Background Tasks with celery

Stream Framework uses celery to do the heavy fanout write operations in the background.

We really suggest you to have a look at celery documentation if you are not familiar with the project.

Fanout

When an activity is added Stream Framework will perform a fanout to all subscribed feeds. The base Stream Framework manager spawns one celery fanout task every 100 feeds. Change the value of fanout_chunk_size of your manager if you think this number is too low/high for you.
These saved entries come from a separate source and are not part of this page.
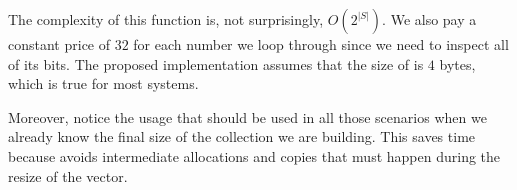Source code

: The complexity of this function is, not surprisingly, $O(2^{|S|})$. 
We also pay a constant price of $32$ for each number we loop through since we need to inspect all of its bits.
The proposed implementation assumes that the size of  is $4$ bytes, 
which is true for most systems.

Moreover, notice the usage 
that should be used in all those scenarios when we already know the final size of the
collection we are building. This saves time because avoids intermediate allocations and copies that must happen during the resize of the vector.







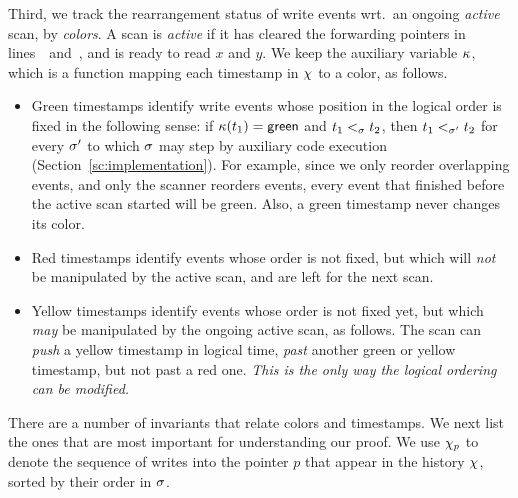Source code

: Third, we track the rearrangement status of write events wrt.~an
ongoing \emph{active} scan, by \emph{colors}. A scan is \emph{active}
if it has cleared the forwarding pointers in
lines~\lineScanClearsX\ and\ \lineScanClearsY, and is ready to read
$x$ and $y$. We keep the auxiliary variable $\kappa$, which is a function
mapping each timestamp in $\chi$ to a color, as follows.
%
%
\begin{itemize}
\item {\sf Green} timestamps identify write events whose position in
  the logical order is fixed in the following sense: if $\kappa(t_1) =
  \mathsf{green}$ and $t_1 \mathrel{<_\sigma} t_2$, then $t_1 <_{\sigma'} t_2$ for
  every $\sigma'$ to which $\sigma$ may step by auxiliary code
  execution (Section~\ref{sc:implementation}). For example, since we
  only reorder overlapping events, and only the scanner reorders
  events, every event that finished before the active scan started
  will be green. Also, a green timestamp never changes its color.

\item {\sf Red} timestamps identify events whose order is not fixed,
  but which will \emph{not} be manipulated by the active scan, and are
  left for the next scan.

\item {\sf Yellow} timestamps identify events whose order is not fixed
  yet, but which \emph{may} be manipulated by the ongoing active scan,
  as follows.  The scan can \emph{push} a yellow timestamp in logical
  time, \emph{past} another green or yellow timestamp, but not past a
  red one. \emph{This is the only way the logical ordering can be
    modified.}

%
\end{itemize}
%

There are a number of invariants that relate colors and timestamps. We
next list the ones that are most important for understanding our
proof. We use $\chi_p$ to denote the sequence of writes into the
pointer $p$ that appear in the history $\chi$, sorted by their order
in $\sigma$\footnotemark.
Few things to keep in mind when doing so:

  1. really high values leads to a mix of heavy tasks and light tasks (not good!)
  2. publishing and consuming tasks introduce some overhead, dont spawn too many tasks
  3. Stream Framework writes data in batches, thats a really good optimization you want to keep
  4. huge tasks have more chances to timeout

Note

When developing you can run fanouts without celery by setting CELERY_ALWAYS_EAGER = True

Prioritise fanouts

Stream Framework partition fanout tasks in two priority groups. Fanouts with different priorities do exactly the same operations (adding/removing activities from/to a feed) the substantial difference is that they get published to different queues for processing. Going back to our pinterest example app, you can use priorities to associate more resources to fanouts that target active users and send the ones for inactive users to a different cluster of workers. This also make it easier and cheaper to keep active users’ feeds updated during activity spikes because you dont need to scale up capacity less often.

Stream Framework manager is the best place to implement your high/low priority fanouts, in fact the get_follower_ids method is required to return the feed ids grouped by priority.

eg:

class MyStreamManager(Manager):

    def get_user_follower_ids(self, user_id):
        follower_ids = {
                FanoutPriority.HIGH: get_follower_ids(user_id, active=True),
                FanoutPriority.LOW: get_follower_ids(user_id, active=False)
        }
        return follower_ids

Celery and Django

If this is the time you use Celery and Django together I suggest you should follow this document’s instructions.

It will guide you through the required steps to get Celery background processing up and running.

Using other job queue libraries

As of today background processing is tied to celery.

While we are not planning to support different queue jobs libraries in the near future using something different than celery should be quite easy and can be mostly done subclassing the feeds manager.